In a move that is widely seen as good news for employers, the U.S. Department of Labor (DOL) announced June 27 that it would reinstate its practice of issuing Wage and Hour Division (WHD) opinion letters, a practice that was ended by the Obama Administration after 70 years in existence.
An opinion letter is an official, written opinion by the WHD explaining how a particular law applies in specific circumstances presented by the requester (usually an employer or employer representative, but employees or other entities can also request opinion letters).

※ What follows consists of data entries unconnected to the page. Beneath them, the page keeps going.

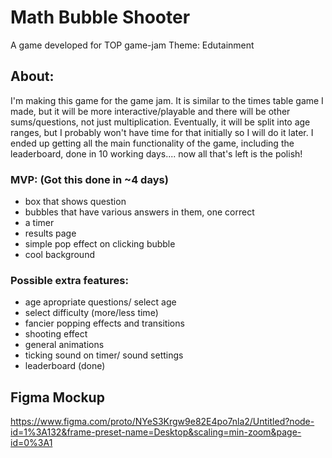 # Math Bubble Shooter
A game developed for TOP game-jam
Theme: Edutainment

## About:
I'm making this game for the game jam. It is similar to the times table game I made, but it will be more interactive/playable and there will be other sums/questions, not just multiplication. Eventually, it will be split into age ranges, but I probably won't have time for that initially so I will do it later. I ended up getting all the main functionality of the game, including the leaderboard, done in 10 working days.... now all that's left is the polish!

### MVP: (Got this done in ~4 days)
* box that shows question
* bubbles that have various answers in them, one correct
* a timer
* results page
* simple pop effect on clicking bubble
* cool background

### Possible extra features:
* age apropriate questions/ select age
* select difficulty (more/less time)
* fancier popping effects and transitions
* shooting effect
* general animations
* ticking sound on timer/ sound settings
* leaderboard (done)


## Figma Mockup
https://www.figma.com/proto/NYeS3Krgw9e82E4po7nla2/Untitled?node-id=1%3A132&frame-preset-name=Desktop&scaling=min-zoom&page-id=0%3A1
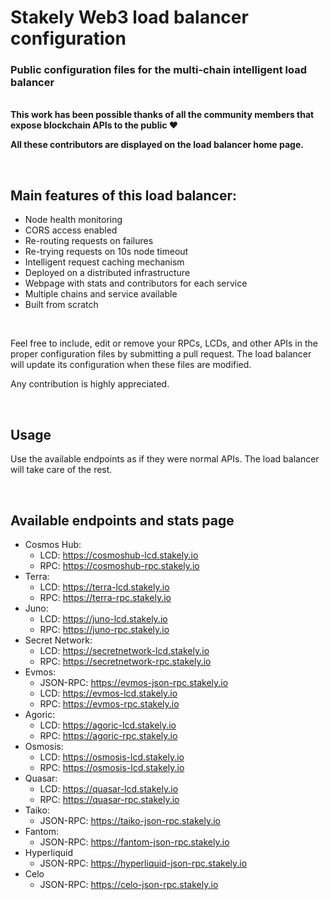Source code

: # Stakely Web3 load balancer configuration
### Public configuration files for the multi-chain intelligent load balancer

<br>

<b>
This work has been possible thanks of all the community members that expose blockchain APIs to the public ❤️

All these contributors are displayed on the load balancer home page.
</b>

<br>

## Main features of this load balancer:
- Node health monitoring
- CORS access enabled 
- Re-routing requests on failures
- Re-trying requests on 10s node timeout 
- Intelligent request caching mechanism
- Deployed on a distributed infrastructure
- Webpage with stats and contributors for each service
- Multiple chains and service available
- Built from scratch

<br>

Feel free to include, edit or remove your RPCs, LCDs, and other APIs in the proper configuration files by submitting a pull request. The load balancer will update its configuration when these files are modified.

Any contribution is highly appreciated.

<br>

## Usage
Use the available endpoints as if they were normal APIs. The load balancer will take care of the rest.

<br>

## Available endpoints and stats page
- Cosmos Hub:
  - LCD: https://cosmoshub-lcd.stakely.io
  - RPC: https://cosmoshub-rpc.stakely.io
- Terra:
  - LCD: https://terra-lcd.stakely.io
  - RPC: https://terra-rpc.stakely.io
- Juno:
  - LCD: https://juno-lcd.stakely.io
  - RPC: https://juno-rpc.stakely.io
- Secret Network:
  - LCD: https://secretnetwork-lcd.stakely.io
  - RPC: https://secretnetwork-rpc.stakely.io
- Evmos:
  - JSON-RPC: https://evmos-json-rpc.stakely.io
  - LCD: https://evmos-lcd.stakely.io
  - RPC: https://evmos-rpc.stakely.io
- Agoric:
  - LCD: https://agoric-lcd.stakely.io
  - RPC: https://agoric-rpc.stakely.io
- Osmosis:
  - LCD: https://osmosis-lcd.stakely.io
  - RPC: https://osmosis-lcd.stakely.io
- Quasar:
  - LCD: https://quasar-lcd.stakely.io
  - RPC: https://quasar-rpc.stakely.io
- Taiko:
  - JSON-RPC: https://taiko-json-rpc.stakely.io
- Fantom:
  - JSON-RPC: https://fantom-json-rpc.stakely.io
- Hyperliquid
  - JSON-RPC: https://hyperliquid-json-rpc.stakely.io
- Celo
  - JSON-RPC: https://celo-json-rpc.stakely.io
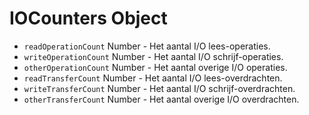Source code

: # IOCounters Object

* `readOperationCount` Number - Het aantal I/O lees-operaties.
* `writeOperationCount` Number - Het aantal I/O schrijf-operaties.
* `otherOperationCount` Number - Het aantal overige I/O operaties.
* `readTransferCount` Number - Het aantal I/O lees-overdrachten.
* `writeTransferCount` Number - Het aantal I/O schrijf-overdrachten.
* `otherTransferCount` Number - Het aantal overige I/O overdrachten.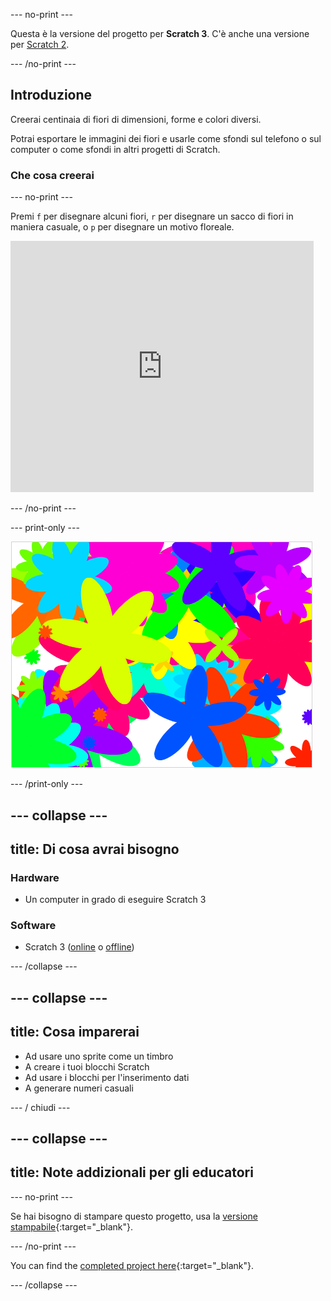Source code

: \--- no-print \---

Questa è la versione del progetto per **Scratch 3**. C'è anche una versione per [Scratch 2](https://projects.raspberrypi.org/en/projects/flower-generator-scratch2).

\--- /no-print \---

## Introduzione

Creerai centinaia di fiori di dimensioni, forme e colori diversi.

Potrai esportare le immagini dei fiori e usarle come sfondi sul telefono o sul computer o come sfondi in altri progetti di Scratch.

### Che cosa creerai

\--- no-print \---

Premi `f` per disegnare alcuni fiori, `r` per disegnare un sacco di fiori in maniera casuale, o `p` per disegnare un motivo floreale.

<div class="scratch-preview">
  <iframe allowtransparency="true" width="485" height="402" src="https://scratch.mit.edu/projects/embed/253355932/?autostart=false" frameborder="0" scrolling="no"></iframe>
</div>

\--- /no-print \---

\--- print-only \---

![fiori a caso](images/flower-random.png)

\--- /print-only \---

## \--- collapse \---

## title: Di cosa avrai bisogno

### Hardware

+ Un computer in grado di eseguire Scratch 3

### Software

+ Scratch 3 ([online](https://rpf.io/scratch-on) o [offline](https://rpf.io/scratch-off))

\--- /collapse \---

## \--- collapse \---

## title: Cosa imparerai

+ Ad usare uno sprite come un timbro 
+ A creare i tuoi blocchi Scratch
+ Ad usare i blocchi per l'inserimento dati 
+ A generare numeri casuali 

\--- / chiudi \---

## \--- collapse \---

## title: Note addizionali per gli educatori

\--- no-print \---

Se hai bisogno di stampare questo progetto, usa la [versione stampabile](https://projects.raspberrypi.org/en/projects/flower-generator/print){:target="_blank"}.

\--- /no-print \---

You can find the [completed project here](https://rpf.io/p/en/flower-generator-get){:target="_blank"}.

\--- /collapse \---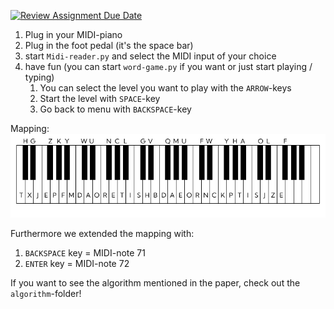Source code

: [![Review Assignment Due Date](https://classroom.github.com/assets/deadline-readme-button-24ddc0f5d75046c5622901739e7c5dd533143b0c8e959d652212380cedb1ea36.svg)](https://classroom.github.com/a/Ki47e6IN)

1. Plug in your MIDI-piano
2. Plug in the foot pedal (it's the space bar)
3. start `Midi-reader.py` and select the MIDI input of your choice
4. have fun (you can start `word-game.py` if you want or just start playing / typing)
   1. You can select the level you want to play with the `ARROW`-keys
   2. Start the level with `SPACE`-key
   3. Go back to menu with `BACKSPACE`-key

Mapping:
![mapping](./assets/game/mapping_.jpg)

Furthermore we extended the mapping with:

1. `BACKSPACE` key = MIDI-note 71
2. `ENTER` key = MIDI-note 72

If you want to see the algorithm mentioned in the paper, check out the `algorithm`-folder!
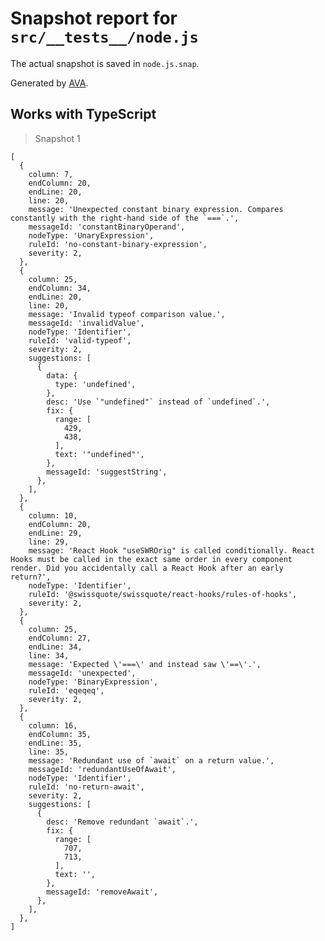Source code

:# Snapshot report for `src/__tests__/node.js`

The actual snapshot is saved in `node.js.snap`.

Generated by [AVA](https://avajs.dev).

## Works with TypeScript

> Snapshot 1

    [
      {
        column: 7,
        endColumn: 20,
        endLine: 20,
        line: 20,
        message: 'Unexpected constant binary expression. Compares constantly with the right-hand side of the `===`.',
        messageId: 'constantBinaryOperand',
        nodeType: 'UnaryExpression',
        ruleId: 'no-constant-binary-expression',
        severity: 2,
      },
      {
        column: 25,
        endColumn: 34,
        endLine: 20,
        line: 20,
        message: 'Invalid typeof comparison value.',
        messageId: 'invalidValue',
        nodeType: 'Identifier',
        ruleId: 'valid-typeof',
        severity: 2,
        suggestions: [
          {
            data: {
              type: 'undefined',
            },
            desc: 'Use `"undefined"` instead of `undefined`.',
            fix: {
              range: [
                429,
                438,
              ],
              text: '"undefined"',
            },
            messageId: 'suggestString',
          },
        ],
      },
      {
        column: 10,
        endColumn: 20,
        endLine: 29,
        line: 29,
        message: 'React Hook "useSWROrig" is called conditionally. React Hooks must be called in the exact same order in every component render. Did you accidentally call a React Hook after an early return?',
        nodeType: 'Identifier',
        ruleId: '@swissquote/swissquote/react-hooks/rules-of-hooks',
        severity: 2,
      },
      {
        column: 25,
        endColumn: 27,
        endLine: 34,
        line: 34,
        message: 'Expected \'===\' and instead saw \'==\'.',
        messageId: 'unexpected',
        nodeType: 'BinaryExpression',
        ruleId: 'eqeqeq',
        severity: 2,
      },
      {
        column: 16,
        endColumn: 35,
        endLine: 35,
        line: 35,
        message: 'Redundant use of `await` on a return value.',
        messageId: 'redundantUseOfAwait',
        nodeType: 'Identifier',
        ruleId: 'no-return-await',
        severity: 2,
        suggestions: [
          {
            desc: 'Remove redundant `await`.',
            fix: {
              range: [
                707,
                713,
              ],
              text: '',
            },
            messageId: 'removeAwait',
          },
        ],
      },
    ]
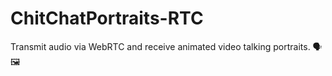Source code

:# ChitChatPortraits-RTC
Transmit audio via WebRTC and receive animated video talking portraits. 🗣️🖼️
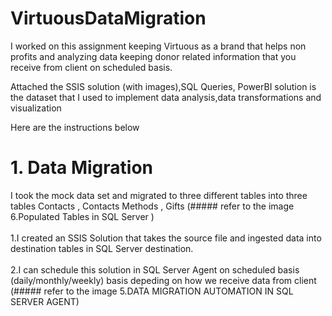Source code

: # VirtuousDataMigration


I worked on this assignment keeping Virtuous as a brand that helps non profits and analyzing data keeping donor related information that you receive from client on scheduled basis. <br>

Attached the SSIS solution (with images),SQL Queries, PowerBI solution is the dataset that I used to implement data analysis,data transformations and visualization <br>

Here are the instructions below <br>

# 1. Data Migration <br> 

I took the mock data set and migrated to three different tables into three tables Contacts , Contacts Methods , Gifts (##### refer to the image 6.Populated Tables in SQL Server ) <br>
<br>
1.I created an SSIS Solution that takes the source file and ingested data into destination tables in SQL Server destination. <br><br>
2.I can schedule this solution in SQL Server Agent on scheduled basis (daily/monthly/weekly) basis depeding on how we receive data from client  (##### refer to the image 5.DATA MIGRATION AUTOMATION IN SQL SERVER AGENT)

The WHD enforces and administers several laws, including the Fair Labor Standards Act (FLSA) and the Family and Medical Leave Act (FMLA). By far, most opinion letters throughout the years have concerned the FLSA.
In 2010, the Obama Administration suddenly announced it would no longer issue opinion letters, but rather, would issue “Administrator Interpretations,” which are much more general in their guidance, and therefore seen by most employers and employer advocates as minimally helpful at best. Moreover, since the 2010 announcement, the WHD issued only seven FLSA- and two FMLA-related Administrator Interpretations. By way of comparison, in 2009 (the last year the WHD issued opinion letters), the WHD issued 36 FLSA- and one FMLA-related opinion letters.
Opinion letters are helpful to employers in two main ways. First, an employer who relies on an opinion letter that is based on similar facts to the employer’s own situation (which can include not only the employer who requested the opinion letter but any other employer) can assert a “good faith reliance” defense to FLSA claims, which can limit or even eliminate liability in some situations. (Unfortunately, no such defense exists under the FMLA or the other laws enforced by the WHD.) Second, since opinion letters are published, all employers can benefit from their guidance as they make decisions with FLSA (and other laws) implications.
In the press release announcing the reinstatement of opinion letters, DOL Secretary Alexander Acosta explained his rationale:
Reinstating opinion letters will benefit employees and employers as they provide a means by which both can develop a clearer understanding of the Fair Labor Standards Act and other statutes … The U.S. Department of Labor is committed to helping employers and employees clearly understand their labor responsibilities so employers can concentrate on doing what they do best: growing their business and creating jobs.
The DOL also launched a new webpage for employers (or others) to submit requests for opinion letters and to review past opinion letters. You can access that website here.
The revival of opinion letters, coming just three weeks after Secretary Acosta’s announcement that the DOL was withdrawing its 2015 and 2016 guidance on independent contractor misclassification and joint employment, signals a new era at the DOL. It seems clear that the DOL is changing its focus from punishing alleged lawbreakers to educating employers and promoting voluntary compliance. After enduring a very active and aggressive DOL for eight years, this is a welcome relief.